Stored data entries

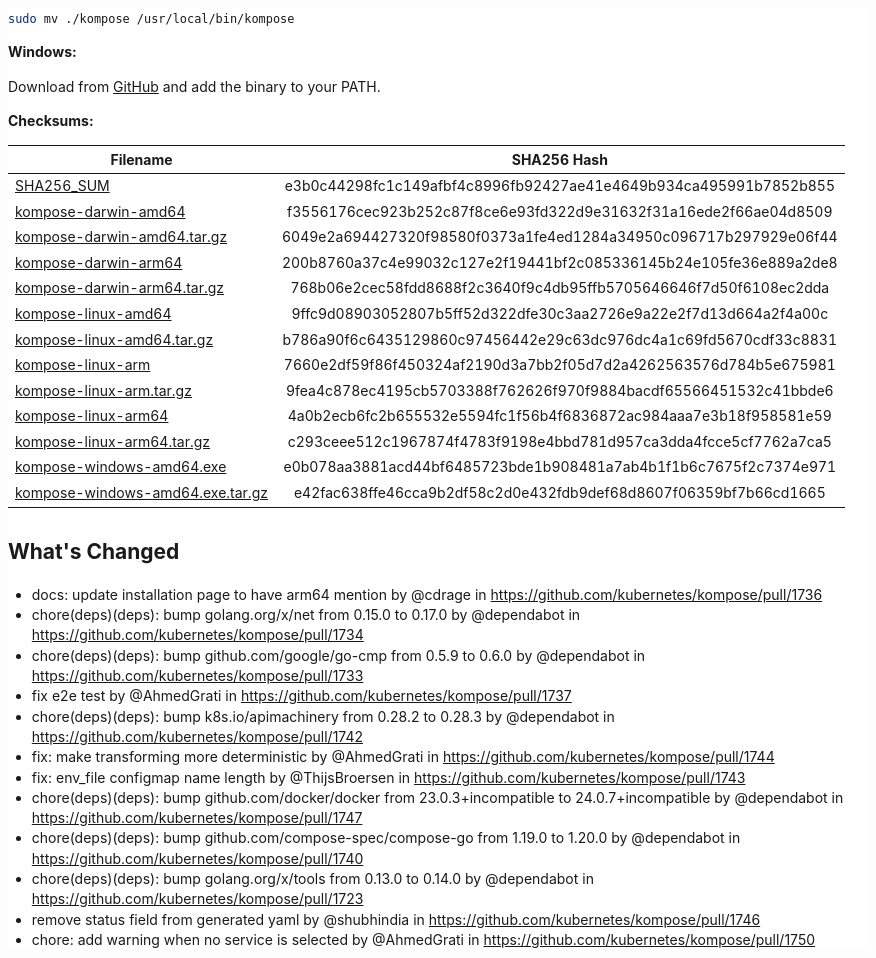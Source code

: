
 ```sh
sudo mv ./kompose /usr/local/bin/kompose
```

__Windows:__

Download from [GitHub](https://github.com/kubernetes/kompose/releases/download/v1.32.0/kompose-windows-amd64.exe) and add the binary to your PATH.

__Checksums:__

| Filename        | SHA256 Hash |
| ------------- |:-------------:|
[SHA256_SUM](https://github.com/kubernetes/kompose/releases/download/v1.32.0/SHA256_SUM) | e3b0c44298fc1c149afbf4c8996fb92427ae41e4649b934ca495991b7852b855
[kompose-darwin-amd64](https://github.com/kubernetes/kompose/releases/download/v1.32.0/kompose-darwin-amd64) | f3556176cec923b252c87f8ce6e93fd322d9e31632f31a16ede2f66ae04d8509
[kompose-darwin-amd64.tar.gz](https://github.com/kubernetes/kompose/releases/download/v1.32.0/kompose-darwin-amd64.tar.gz) | 6049e2a694427320f98580f0373a1fe4ed1284a34950c096717b297929e06f44
[kompose-darwin-arm64](https://github.com/kubernetes/kompose/releases/download/v1.32.0/kompose-darwin-arm64) | 200b8760a37c4e99032c127e2f19441bf2c085336145b24e105fe36e889a2de8
[kompose-darwin-arm64.tar.gz](https://github.com/kubernetes/kompose/releases/download/v1.32.0/kompose-darwin-arm64.tar.gz) | 768b06e2cec58fdd8688f2c3640f9c4db95ffb5705646646f7d50f6108ec2dda
[kompose-linux-amd64](https://github.com/kubernetes/kompose/releases/download/v1.32.0/kompose-linux-amd64) | 9ffc9d08903052807b5ff52d322dfe30c3aa2726e9a22e2f7d13d664a2f4a00c
[kompose-linux-amd64.tar.gz](https://github.com/kubernetes/kompose/releases/download/v1.32.0/kompose-linux-amd64.tar.gz) | b786a90f6c6435129860c97456442e29c63dc976dc4a1c69fd5670cdf33c8831
[kompose-linux-arm](https://github.com/kubernetes/kompose/releases/download/v1.32.0/kompose-linux-arm) | 7660e2df59f86f450324af2190d3a7bb2f05d7d2a4262563576d784b5e675981
[kompose-linux-arm.tar.gz](https://github.com/kubernetes/kompose/releases/download/v1.32.0/kompose-linux-arm.tar.gz) | 9fea4c878ec4195cb5703388f762626f970f9884bacdf65566451532c41bbde6
[kompose-linux-arm64](https://github.com/kubernetes/kompose/releases/download/v1.32.0/kompose-linux-arm64) | 4a0b2ecb6fc2b655532e5594fc1f56b4f6836872ac984aaa7e3b18f958581e59
[kompose-linux-arm64.tar.gz](https://github.com/kubernetes/kompose/releases/download/v1.32.0/kompose-linux-arm64.tar.gz) | c293ceee512c1967874f4783f9198e4bbd781d957ca3dda4fcce5cf7762a7ca5
[kompose-windows-amd64.exe](https://github.com/kubernetes/kompose/releases/download/v1.32.0/kompose-windows-amd64.exe) | e0b078aa3881acd44bf6485723bde1b908481a7ab4b1f1b6c7675f2c7374e971
[kompose-windows-amd64.exe.tar.gz](https://github.com/kubernetes/kompose/releases/download/v1.32.0/kompose-windows-amd64.exe.tar.gz) | e42fac638ffe46cca9b2df58c2d0e432fdb9def68d8607f06359bf7b66cd1665

## What's Changed
* docs: update installation page to have arm64 mention by @cdrage in https://github.com/kubernetes/kompose/pull/1736
* chore(deps)(deps): bump golang.org/x/net from 0.15.0 to 0.17.0 by @dependabot in https://github.com/kubernetes/kompose/pull/1734
* chore(deps)(deps): bump github.com/google/go-cmp from 0.5.9 to 0.6.0 by @dependabot in https://github.com/kubernetes/kompose/pull/1733
* fix e2e test by @AhmedGrati in https://github.com/kubernetes/kompose/pull/1737
* chore(deps)(deps): bump k8s.io/apimachinery from 0.28.2 to 0.28.3 by @dependabot in https://github.com/kubernetes/kompose/pull/1742
* fix: make transforming more deterministic by @AhmedGrati in https://github.com/kubernetes/kompose/pull/1744
* fix: env_file configmap name length by @ThijsBroersen in https://github.com/kubernetes/kompose/pull/1743
* chore(deps)(deps): bump github.com/docker/docker from 23.0.3+incompatible to 24.0.7+incompatible by @dependabot in https://github.com/kubernetes/kompose/pull/1747
* chore(deps)(deps): bump github.com/compose-spec/compose-go from 1.19.0 to 1.20.0 by @dependabot in https://github.com/kubernetes/kompose/pull/1740
* chore(deps)(deps): bump golang.org/x/tools from 0.13.0 to 0.14.0 by @dependabot in https://github.com/kubernetes/kompose/pull/1723
* remove status field from generated yaml  by @shubhindia in https://github.com/kubernetes/kompose/pull/1746
* chore: add warning when no service is selected by @AhmedGrati in https://github.com/kubernetes/kompose/pull/1750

-- Action item --
Determine how many lines in the records above hold the word "linux", and answer with that number only.

-- Result --
6